Hedge your bets. Instead of buying enough long-term-care insurance to cover the full risk, you can keep the premiums more manageable by making some trade-offs. "You don't need to cover every last dollar of need, but pay for what you can. It's okay to scale back benefits," says Adam.

Rather than buying a policy that provides lifetime benefits, go with a plan that offers benefits anywhere from three to five years. Advisers also prefer "shared benefit" policies for married couples. A three-year shared-benefit policy provides a pool of six years of coverage to divvy up between spouses. If you need five years of care and your spouse needs one, you're both covered. Such a policy costs about 15% more than two separate policies with three-year benefit periods. It may be worthwhile to extend the benefit period if you have a family history of Alzheimer's disease or other long-lasting conditions.

Because you may wait 20 or more years to tap your policy, your daily benefit should keep up with rising costs. The 5% compound inflation protection is the gold standard, but some companies are offering cheaper policies that boost benefits by 3% a year. The 3% annual boost has kept up with general inflation recently, although the cost of care often rises faster than general inflation. A 55-year-old couple with a three-year shared-benefit policy that has a $150 daily benefit and 3% inflation protection starts out with a pool of coverage worth $340,000 that grows to more than $700,000 by the time they are 80.

Look carefully at the policy's home-care requirements, which can make a big difference for Alzheimer's patients and others who often receive care in their homes. Some policies pay for any caregiver who is not a family member, while others only pay for licensed caregivers who work for an agency -- who often charge a lot more per hour. (If you don't spend your maximum daily benefit every day, you can extend the benefit period.) Also, look at how the policy counts days of care toward the waiting period, which is often 60 or 90 days. Some policies start the clock as soon as your doctor certifies that you need help with two out of six activities of daily living (such as bathing or dressing) or have cognitive impairment. Others count only the days that you receive care, which can make a big difference if you only need care for a few days a week, which is the case for many Alzheimer's patients in the early years of the disease.

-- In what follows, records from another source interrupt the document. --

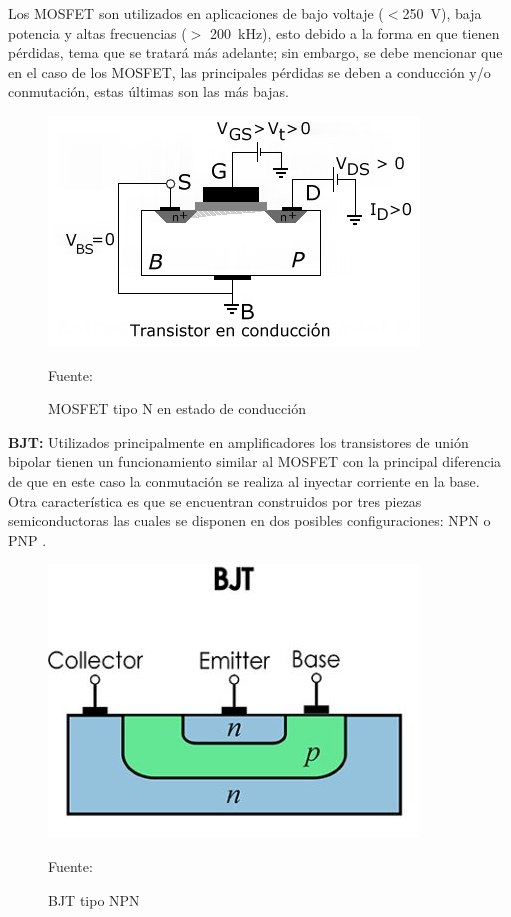 Los MOSFET son utilizados en aplicaciones de bajo voltaje ($<$\SI{250}{\volt}), baja potencia y altas frecuencias ($>$ \SI{200}{\kilo\hertz}), esto debido a la forma en que tienen pérdidas, tema que se tratará más adelante; sin embargo, se debe mencionar que en el caso de los MOSFET, las principales pérdidas  se deben a conducción y/o conmutación, estas últimas son las más bajas. \cite{beltran}

\begin{figure}[H]
\centering
\includegraphics[scale=1]{Figuras/mosfet.png}
\caption{MOSFET tipo N en estado de conducción}
Fuente: \cite{Imagen_mosfet}
\label{tipo n}
\end{figure}

\textbf{BJT:} Utilizados principalmente en amplificadores los transistores de unión bipolar tienen un funcionamiento similar al MOSFET con la principal diferencia de que en este caso la conmutación se realiza al inyectar corriente en la base. Otra característica es que se encuentran construidos por tres piezas semiconductoras las cuales se disponen en dos posibles configuraciones: NPN o PNP . 

\begin{figure}[h]
\centering
\includegraphics[scale=0.7]{Figuras/bjt.png}
\caption{BJT tipo NPN}
Fuente: \cite{bjt}
\label{bjt}
\end{figure}

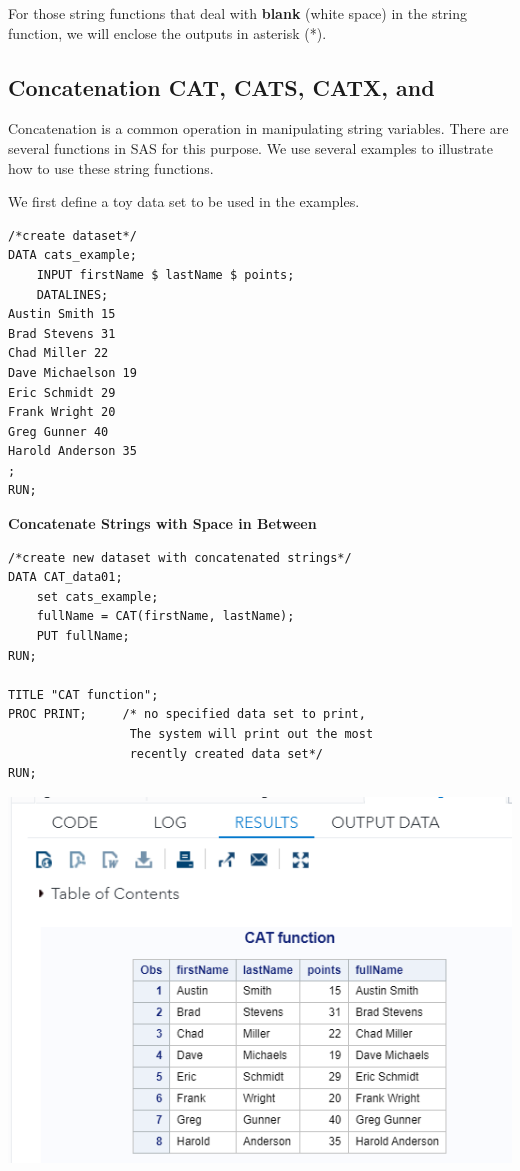 \documentclass[
]{book}
\begin{document}
For those string functions that deal with \textbf{blank} (white space) in the string function, we will enclose the outputs in asterisk (*).

\hypertarget{concatenation-cat-cats-catx-and}{%
\subsection{\texorpdfstring{Concatenation CAT, CATS, CATX, and \texttt{\textbar{}\textbar{}}}{Concatenation CAT, CATS, CATX, and \textbar\textbar{}}}\label{concatenation-cat-cats-catx-and}}

Concatenation is a common operation in manipulating string variables. There are several functions in SAS for this purpose. We use several examples to illustrate how to use these string functions.

We first define a toy data set to be used in the examples.

\begin{verbatim}
/*create dataset*/
DATA cats_example;
    INPUT firstName $ lastName $ points;
    DATALINES;
Austin Smith 15
Brad Stevens 31
Chad Miller 22
Dave Michaelson 19
Eric Schmidt 29
Frank Wright 20
Greg Gunner 40
Harold Anderson 35
;
RUN;
\end{verbatim}

\textbf{Concatenate Strings with Space in Between}

\begin{verbatim}
/*create new dataset with concatenated strings*/
DATA CAT_data01;
    set cats_example;
    fullName = CAT(firstName, lastName);
    PUT fullName;
RUN;

TITLE "CAT function";
PROC PRINT;     /* no specified data set to print, 
                 The system will print out the most
                 recently created data set*/
RUN;
\end{verbatim}

\begin{center}\includegraphics[width=1\linewidth]{img10/w10-CAT-output} \end{center}
\end{document}
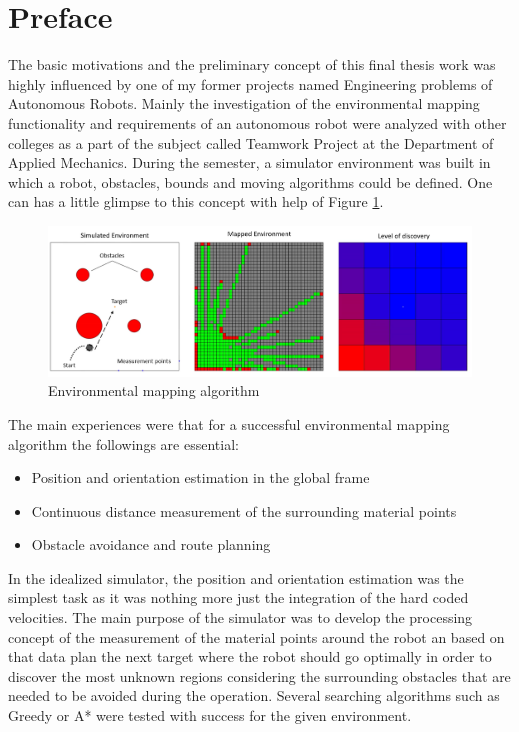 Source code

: \documentclass[12pt,english,twoside]{article}
\begin{document}

\newpage

\section*{Preface}
The basic motivations and the preliminary concept of this final thesis work was highly influenced by one of my former projects named Engineering problems of Autonomous Robots. Mainly the investigation of the environmental mapping functionality and requirements of an autonomous robot were analyzed with other colleges as a part of the subject called Teamwork Project at the Department of Applied Mechanics. During the semester, a simulator environment was built in which a robot, obstacles, bounds and moving algorithms could be defined. One can has a little glimpse to this concept with help of Figure \ref{glimpse}.
\begin{figure}[h]
	\centering
	\includegraphics[width=\textwidth]{figures/glimpse.png}
	\caption{Environmental mapping algorithm}
	\label{glimpse}
\end{figure}

The main experiences were that for a successful environmental mapping algorithm the followings are essential:
\begin{itemize}
	\item Position and orientation estimation in the global frame
	\item Continuous distance measurement of the surrounding material points
	\item Obstacle avoidance and route planning
\end{itemize}

In the idealized simulator, the position and orientation estimation was the simplest task as it was nothing more just the integration of the hard coded velocities. The main purpose of the simulator was to develop the processing concept of the measurement of the material points around the robot an based on that data plan the next target where the robot should go optimally in order to discover the most unknown regions considering the surrounding obstacles that are needed to be avoided during the operation. Several searching algorithms such as Greedy or A* were tested with success for the given environment. 
\end{document}
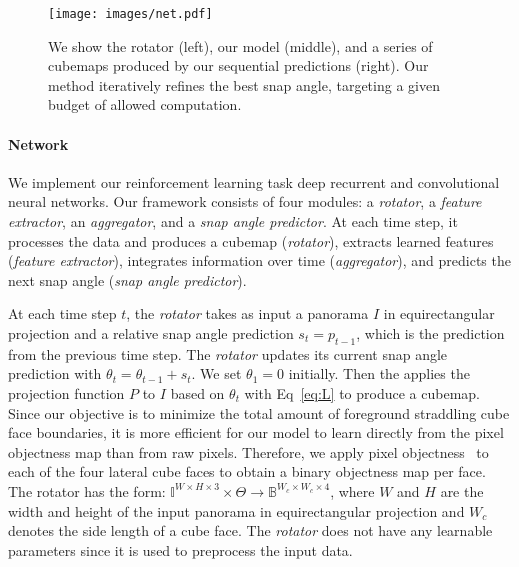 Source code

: \begin{figure*}[t]
\centering
\renewcommand{\tabcolsep}{0pt}
\texttt{[image: images/net.pdf]}%
\caption{We show the rotator (left), our model (middle), and a series of cubemaps produced by our sequential predictions (right). Our method iteratively refines the best snap angle, targeting a given budget of allowed computation.
}%
\label{fig:net}
\vspace{-0.15in}
\end{figure*}



\vspace*{-0.1in}
\paragraph{Network}  We implement our reinforcement learning task  deep recurrent and convolutional neural networks.    
Our framework consists of four modules: a \textit{rotator}, a \textit{feature extractor}, an \textit{aggregator}, and a \textit{snap angle predictor}. At each time step, it processes the data and produces a cubemap (\textit{rotator}), extracts learned features (\textit{feature extractor}), integrates information over time (\textit{aggregator}), and predicts the next snap angle (\textit{snap angle predictor}).

At each time step $t$, the \textit{rotator} takes as input a panorama $I$ in equirectangular projection and a relative snap angle prediction $s_{t}=p_{t-1}$, which is the prediction from the previous time step. The \textit{rotator} updates its current snap angle prediction with $\theta_t=\theta_{t-1}+s_{t}$. We set $\theta_1=0$ initially.
Then the  applies the projection function $P$ to $I$ based on $\theta_t$ with Eq~\ref{eq:L} to produce a cubemap. 
Since our objective is to minimize the total amount of foreground straddling cube face boundaries, it is more efficient for our model to learn directly from the pixel objectness map than from raw pixels. 
Therefore, we apply pixel objectness~\cite{jain2017pixel} to each of the four lateral cube faces to obtain a binary objectness map per face. %
The rotator has the form:
$\mathbb{I} ^{W \times H \times 3}\times \Theta \rightarrow \mathbb{B}^{W_c \times W_c \times 4}$,
%
where $W$ and $H$ are the width and height of the input panorama in equirectangular projection and $W_c$ denotes the side length of a cube face. The \textit{rotator} does not have any learnable parameters since it is used to preprocess the input data.

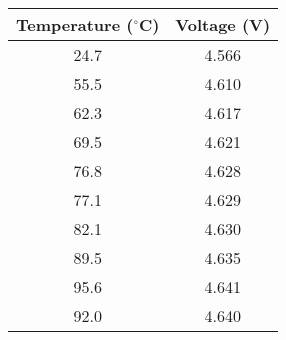 \begin{tabular}{|c|c|} %
        \hline
        \textbf{Temperature ($^{\circ}$C)} & \textbf{Voltage (V)} \\ %
        \hline
        24.7 & 4.566 \\ %
        \hline
        55.5 & 4.610 \\
        \hline
        62.3 & 4.617 \\
        \hline
        69.5 & 4.621 \\
        \hline
        76.8 & 4.628 \\
        \hline
        77.1 & 4.629 \\
        \hline
        82.1 & 4.630 \\
        \hline
        89.5 & 4.635 \\
        \hline
        95.6 & 4.641 \\
        \hline
        92.0 & 4.640 \\
        \hline
    \end{tabular}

It's important to work with an agent who deals with many insurers, because the price differences can be huge. Consider this example offered by the American Association for Long-Term Care Insurance, a trade group: A healthy 55-year-old couple wants a policy with a $150 daily benefit, three-year shared-care benefit period, 90-day waiting period before benefits start and a 3% inflation adjustment. Insurers offer a range of prices from $2,027 to $3,574 a year.

Ryan says the major long-term-care insurance companies include Genworth, John Hancock, Mutual of Omaha, MassMutual, New York Life and Northwestern Mutual. "Make sure you give your agent as much of your medical history upfront, so the agent can match your risk with the company that can make the best offer," Ryan says. (You can find a long-term-care specialist at or by calling 818-597-3227.)

Even with these cost-saving moves, Ryan says policyholders should be prepared for a premium increase of up to 20% every five years. To cap your future premiums, you can buy a "ten pay" policy. You pay more each year, but premiums end after ten years. Make sure you ask the insurer that it won't impose new charges after ten years.

Consider a 60-year-old who wants to buy a policy from Northwestern Mutual with a three-year benefit limit, $6,000 monthly benefit, 12-week waiting period and 5% inflation protection. A person who buys a regular policy would pay $5,316 a year in premiums, compared with $11,130 a year for the ten-pay policy.

New source of money. If you already own a permanent life insurance policy or a deferred annuity, there's good news: Under a new tax law, it's now easier to move money tax-free from these products to pay long-term-care insurance premiums.

Erik Jensen, 66, is a professor at Case Western Reserve University, and his wife, Helen, 63, is a legal specialist at a law firm in Cleveland. The couple bought permanent life insurance policies in 1985, and with dividend reinvestments, the policies have built up significant cash value.